Last night’s event was interesting. My host was Reba Place Fellowship, and all but one of the attendees was from that community. Not only was this preaching to the choir; it was perhaps preaching to the pastors. Reba Place has been cooperating for more than 50 years. Half a century. They started in the Eisenhower era and they are still at it.
The community has about 50 core members who live in two clusters of buildings on the North Side and in Evanston, each of which is affiliated with a neighborhood church. They also have several businesses, including a property management company that owns about 200 units of affordable housing, including their own.
They run a bike repair shop called the Recyclery, Plain and Simple Furniture selling Amish furniture from northern Indiana, and an artist cooperative called Community Creations. They also run a development corporation and a new organization called RebaWorks, which is creating jobs in the neighborhood.
But one of my favorite parts of the community, which totally snuck up on me because it isn’t on their web page, is that about 20 years ago they planted a rural community in Tiskilwa, Illinois, called Plow Creek. This community, which is affiliated with a Mennonite church, describes itself as something like a Christian kibbutz. A few years ago, they started a CSA that delivers 50 shares to the urban communities. I think that the best part of the conversation was how amused my hosts were at my childlike enthusiasm for what they have done. They’ve been doing it for so long it just feels normal to them.
One of the big flaws of my book is that it only gives brief treatment to projects that each represent years (or decades) of work by hundreds (or thousands, or even millions) of people. Reba Place wasn’t even mentioned, as I generally stuck to single examples when I found similar projects, and when I was doing the research I figured that one Chicago example was enough (as it turns out, there were seven Christian intentional communities in town between 10 & 15 years ago, and they met regularly.
I can’t even begin to do these works justice, and have often thought that a book could be written about each of them; that is certainly true of Reba Place. The good news here is that someone already wrote the book about Reba. Several of them.
Today I went a visiting. My first stop was the Christian Community Development Association, where I had a couple of really great meetings. I am very excited about continuing the conversations started today, as it seems like we’ve got a lot to talk about. They do institutes with local hosts all over the country, and this October their annual conference will be in Cincinnati.

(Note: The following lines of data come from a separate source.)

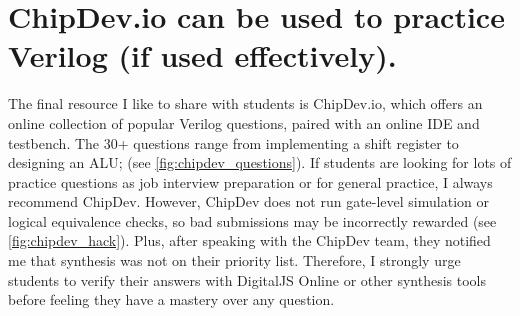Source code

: \section{ChipDev.io can be used to practice Verilog (if used effectively).}




The final resource I like to share with students is ChipDev.io, which offers an online collection of popular Verilog questions, paired with an online IDE and testbench.
The 30+ questions range from implementing a shift register to designing an ALU; (see \autoref{fig:chipdev_questions}).
If students are looking for lots of practice questions as job interview preparation or for general practice, I always recommend ChipDev.
However, ChipDev does not run gate-level simulation or logical equivalence checks, so bad submissions may be incorrectly rewarded (see \autoref{fig:chipdev_hack}).
Plus, after speaking with the ChipDev team, they notified me that synthesis was not on their priority list.
Therefore, I strongly urge students to verify their answers with DigitalJS Online or other synthesis tools before feeling they have a mastery over any question.
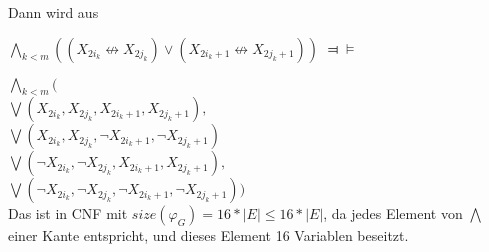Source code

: Dann wird aus 
 
 $\bigwedge_{k<m}( (X_{2i_k} \not \leftrightarrow X_{2j_k}  ) \vee (X_{2i_k +1} \not \leftrightarrow X_{2j_k +1} ) ) $
 $\Dashv \vDash$
 
$\bigwedge_{k<m} ($ \\
$ \bigvee ( X_{2i_k}, X_{2j_k},  X_{2i_k +1}, X_{2j_k +1}),$\\
$ \bigvee ( X_{2i_k}, X_{2j_k}, \neg X_{2i_k +1} ,  \neg X_{2j_k +1} )$\\
$  \bigvee ( \neg X_{2i_k} ,  \neg X_{2j_k},  X_{2i_k +1}, X_{2j_k +1}),$\\
$ \bigvee ( \neg X_{2i_k} ,  \neg X_{2j_k}, \neg X_{2i_k +1} ,  \neg X_{2j_k +1} ))$ \\
Das ist in CNF mit $size(\varphi_G) =16 * |E| \leq 16* |E|$, da jedes Element von $\bigwedge$ einer Kante entspricht, und dieses  Element 16 Variablen beseitzt.
  
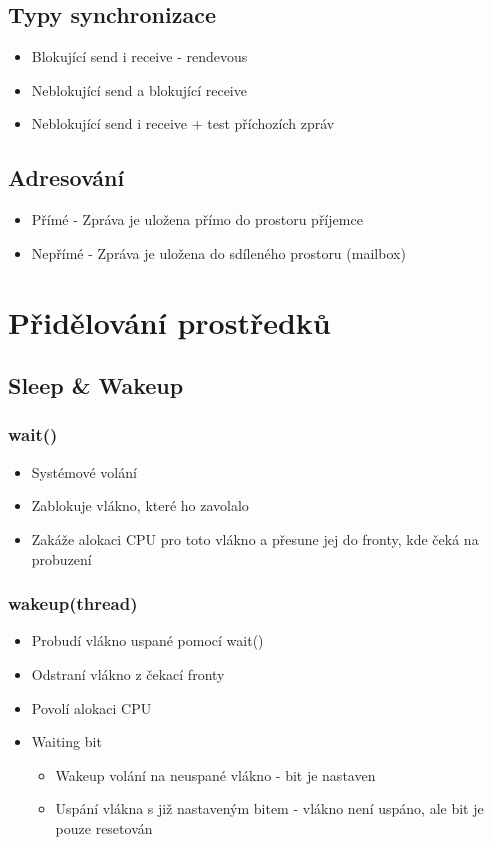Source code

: \documentclass{szzclass}
\begin{document}
\subsection{Typy synchronizace}

\begin{itemize}
\item Blokující send i receive - rendevous
\item Neblokující send a blokující receive
\item Neblokující send i receive + test příchozích zpráv
\end{itemize}

\subsection{Adresování}

\begin{itemize}
\item Přímé - Zpráva je uložena přímo do prostoru příjemce
\item Nepřímé - Zpráva je uložena do sdíleného prostoru (mailbox)
\end{itemize}

\section{Přidělování prostředků}

\subsection{Sleep \& Wakeup}

\subsubsection{wait()}

\begin{itemize}
\item Systémové volání
\item Zablokuje vlákno, které ho zavolalo
\item Zakáže alokaci CPU pro toto vlákno a přesune jej do fronty, kde čeká na probuzení
\end{itemize}

\subsubsection{wakeup(thread)}

\begin{itemize}
\item Probudí vlákno uspané pomocí wait()
\item Odstraní vlákno z čekací fronty
\item Povolí alokaci CPU
\item Waiting bit
\begin{itemize}
    \item Wakeup volání na neuspané vlákno - bit je nastaven
    \item Uspání vlákna s již nastaveným bitem - vlákno není uspáno, ale bit je pouze resetován
\end{itemize}
\end{itemize}
\end{document}
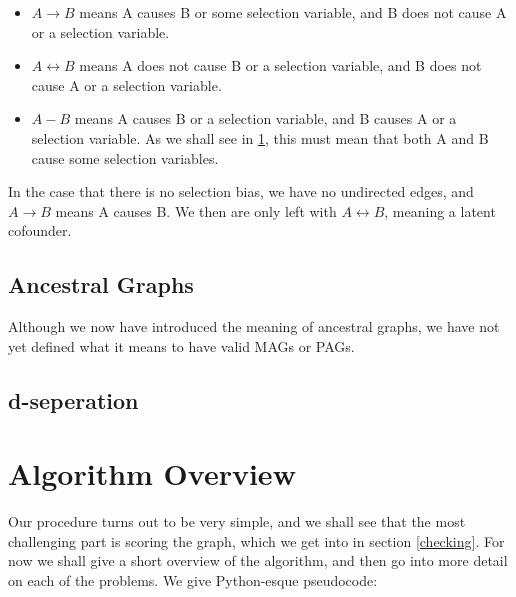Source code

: \documentclass[11pt,a4paper]{report}
\begin{document}
\begin{itemize}
  \item $A \rightarrow B$ means A causes B or some selection variable, and B
    does not cause A or a selection variable.

  \item $A \leftrightarrow B$ means A does not cause B or a selection
    variable, and B does not cause A or a selection variable.

  \item $A - B$ means A causes B or a selection variable, and B causes A
    or a selection variable. As we shall see in
    \ref{sec:ancestral_graphs}, this must mean that both A and B cause
    some selection variables.
\end{itemize}

In the case that there is no selection bias, we have no undirected edges,
and $A \rightarrow B$ means A causes B. We then are only left with $A
\leftrightarrow B$, meaning a latent cofounder.

\section{Ancestral Graphs}\label{sec:ancestral_graphs}
Although we now have introduced the meaning of ancestral graphs, we have
not yet defined what it means to have valid MAGs or PAGs.

\section{d-seperation}

\chapter{Algorithm Overview}\label{algorithm}
Our procedure turns out to be very simple, and we shall see that the most
challenging part is scoring the graph, which we get into in section
\ref{checking}. For now we shall give a short overview of the algorithm,
and then go into more detail on each of the problems. We give Python-esque
pseudocode:
\end{document}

After lunch at a pizza joint that was started as a tithe by a local chain (because it is in a neighborhood that doesn’t attract those seeking profit) and staffed by ex-prisoners, I headed to Jesus People USA. I’ve been looking forward to this for a long time, and it was great to see the place. The main community building is an old 10-story hotel that has really cool architecture that has been scuffed up considerably by decades of community life.
I was struck by a strange mixture of cool and uncool. On the one hand, the rooms that I saw were furnished in beautiful but simple ways, with lots of books, sacred art, butterfly displays, and everything. I met several people who had been there for a long time, and they all looked at least a decade younger than their actual age. On the other hand, it was a grungy place, with sort of a hostel vibe and tons of cables hanging from the ceilings. And there were elderly people hanging out in the lobby, a couple of whom were in wheelchairs. The top three floors are all senior housing,
I had a great long chat with Jon Trott (one of the old-timers, with 32 years under his belt) and found out that there have been several attempts to write books about the thing, but nobody has been able to capture it. His own attempt (which fizzled out about 1989) is online. I didn’t ask how that document got digitized, but now I’m wondering.
Tonight I had dinner with a couple of the folks from North American Students of Cooperation, which just moved its offices to Chicago from Michigan. As it turns out, one of them is booked on the same train as I am tomorrow morning. So I suppose we’ll have more time to talk then.
It was an action-packed 36 hours in Chicago. I had to skip visits to the South Side for a couple of housing co-ops and the Seminary Co-op Bookstores, and while on the train I passed right on by Hermitage Manor Cooperative, which looked like it was located on a church property of some sort. I am going to have to investigate that when I come back, soon.